CSV with tab-chars in a cell: Whole row is parsed as single cell

SheetJS / sheetjs

📗 SheetJS Spreadsheet Data Toolkit -- New home https://git.sheetjs.com/SheetJS/sheetjs

https://sheetjs.com/

Apache License 2.0

35.13k stars 8k forks source link

CSV with tab-chars in a cell: Whole row is parsed as single cell #732

Closed nknapp closed 7 years ago

nknapp commented 7 years ago

When parsing a CSV-file that contains a tab-character (in this case within a cell), the whole row is used as value for the first cell in the row, even though comas and quotes exist.

I have attached the example file ('test.csv') as test.csv.txt.

In order to reproduce this, please rename the file to 'test.csv' and then run the following snippet

var xlsx = require('xlsx')
console.log(JSON.stringify(xlsx.readFile('test.csv'),0,2))

In my case (with version 0.10.8) the (incorrect) output is

{
  "SheetNames": [
    "Sheet1"
  ],
  "Sheets": {
    "Sheet1": {
      "A1": {
        "t": "s",
        "v": "cellA1\",\"celA2"
      },
      "A2": {
        "t": "s",
        "v": "value with\ttab\",\"value without tab"
      },
      "!ref": "A1:A2"
    }
  }
}

We have a (rather hacky) workaround for this:

Call read once
Check if it is CSV (only Sheets and SheetNames appear as keys in the result)
Check if the data contains a tab character
Remove the tabs and call read again

This works short-term, but it is pretty ugly. I just wanted to say that there is no hard pressure since we have a temporary solution to the problem.

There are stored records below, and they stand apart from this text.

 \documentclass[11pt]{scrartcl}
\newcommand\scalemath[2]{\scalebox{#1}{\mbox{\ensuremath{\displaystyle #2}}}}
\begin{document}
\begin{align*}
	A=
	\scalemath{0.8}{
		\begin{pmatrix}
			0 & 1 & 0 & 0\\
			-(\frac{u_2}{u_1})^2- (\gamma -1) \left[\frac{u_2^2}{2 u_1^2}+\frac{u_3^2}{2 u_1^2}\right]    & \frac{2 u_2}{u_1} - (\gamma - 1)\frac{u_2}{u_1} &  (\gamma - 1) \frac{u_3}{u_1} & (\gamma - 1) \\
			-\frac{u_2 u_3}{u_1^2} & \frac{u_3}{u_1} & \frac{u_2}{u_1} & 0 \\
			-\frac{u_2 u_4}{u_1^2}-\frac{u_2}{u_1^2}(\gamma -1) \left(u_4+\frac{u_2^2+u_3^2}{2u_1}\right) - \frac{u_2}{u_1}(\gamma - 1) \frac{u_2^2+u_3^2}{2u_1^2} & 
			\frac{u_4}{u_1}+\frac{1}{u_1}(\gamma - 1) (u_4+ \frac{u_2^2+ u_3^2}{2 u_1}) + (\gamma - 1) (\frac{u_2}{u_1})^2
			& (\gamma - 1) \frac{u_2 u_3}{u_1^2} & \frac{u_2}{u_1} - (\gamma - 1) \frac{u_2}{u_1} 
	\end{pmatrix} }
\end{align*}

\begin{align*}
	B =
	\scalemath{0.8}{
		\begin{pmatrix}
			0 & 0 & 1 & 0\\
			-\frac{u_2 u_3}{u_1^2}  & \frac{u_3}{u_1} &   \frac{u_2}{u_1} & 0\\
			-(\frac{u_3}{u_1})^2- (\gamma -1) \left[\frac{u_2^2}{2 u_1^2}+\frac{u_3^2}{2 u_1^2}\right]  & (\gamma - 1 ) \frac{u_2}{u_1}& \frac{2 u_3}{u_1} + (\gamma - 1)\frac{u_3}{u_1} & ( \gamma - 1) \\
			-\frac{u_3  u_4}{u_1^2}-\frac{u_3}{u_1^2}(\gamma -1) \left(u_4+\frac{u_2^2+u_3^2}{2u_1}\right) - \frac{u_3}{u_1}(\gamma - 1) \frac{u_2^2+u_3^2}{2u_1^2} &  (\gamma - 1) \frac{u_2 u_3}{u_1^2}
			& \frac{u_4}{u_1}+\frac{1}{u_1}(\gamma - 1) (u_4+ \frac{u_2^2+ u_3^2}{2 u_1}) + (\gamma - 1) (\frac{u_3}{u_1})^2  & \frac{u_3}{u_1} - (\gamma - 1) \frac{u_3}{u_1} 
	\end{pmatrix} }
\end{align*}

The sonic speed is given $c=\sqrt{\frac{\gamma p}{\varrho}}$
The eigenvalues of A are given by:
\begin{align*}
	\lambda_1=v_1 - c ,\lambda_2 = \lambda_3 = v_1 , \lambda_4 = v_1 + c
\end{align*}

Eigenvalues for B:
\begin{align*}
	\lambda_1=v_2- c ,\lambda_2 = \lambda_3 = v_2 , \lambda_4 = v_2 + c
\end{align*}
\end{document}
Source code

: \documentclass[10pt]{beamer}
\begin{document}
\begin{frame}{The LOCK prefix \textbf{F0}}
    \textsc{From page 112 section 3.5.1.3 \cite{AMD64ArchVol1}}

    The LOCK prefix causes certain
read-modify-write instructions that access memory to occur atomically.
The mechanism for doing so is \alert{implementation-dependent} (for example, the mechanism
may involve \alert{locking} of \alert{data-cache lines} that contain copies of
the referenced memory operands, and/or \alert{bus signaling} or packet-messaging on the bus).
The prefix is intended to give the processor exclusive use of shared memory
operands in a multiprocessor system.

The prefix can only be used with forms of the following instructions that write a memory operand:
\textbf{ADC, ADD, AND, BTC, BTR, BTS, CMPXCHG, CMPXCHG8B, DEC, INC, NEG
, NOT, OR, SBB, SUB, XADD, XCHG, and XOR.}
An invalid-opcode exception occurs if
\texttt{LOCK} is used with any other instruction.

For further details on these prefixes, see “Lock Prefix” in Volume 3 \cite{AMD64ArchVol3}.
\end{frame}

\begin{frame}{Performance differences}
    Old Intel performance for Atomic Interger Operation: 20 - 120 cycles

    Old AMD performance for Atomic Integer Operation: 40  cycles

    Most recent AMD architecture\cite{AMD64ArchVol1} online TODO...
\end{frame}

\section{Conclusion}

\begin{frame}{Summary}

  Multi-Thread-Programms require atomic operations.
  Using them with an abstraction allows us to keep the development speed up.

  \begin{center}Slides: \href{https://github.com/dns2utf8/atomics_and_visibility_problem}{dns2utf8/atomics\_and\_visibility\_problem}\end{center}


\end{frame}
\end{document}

SlyW commented 7 years ago

Looking at the code, it seems the dsv_to_sheet_str function does a check for determining the field separator - and it checks for the existence of any tab (\t) character before checking for a comma (,). As such, it finds your embedded tab and assumes a tab-delimited file.

A quick search for other methods for determining the delimiter seem to settle on interrogating the first X lines of the file and using which ever delimiter occurs the most frequently across all lines. In your file's case, it would be a comma (,).

I will see about putting together a prototype solution and post it as a pull request.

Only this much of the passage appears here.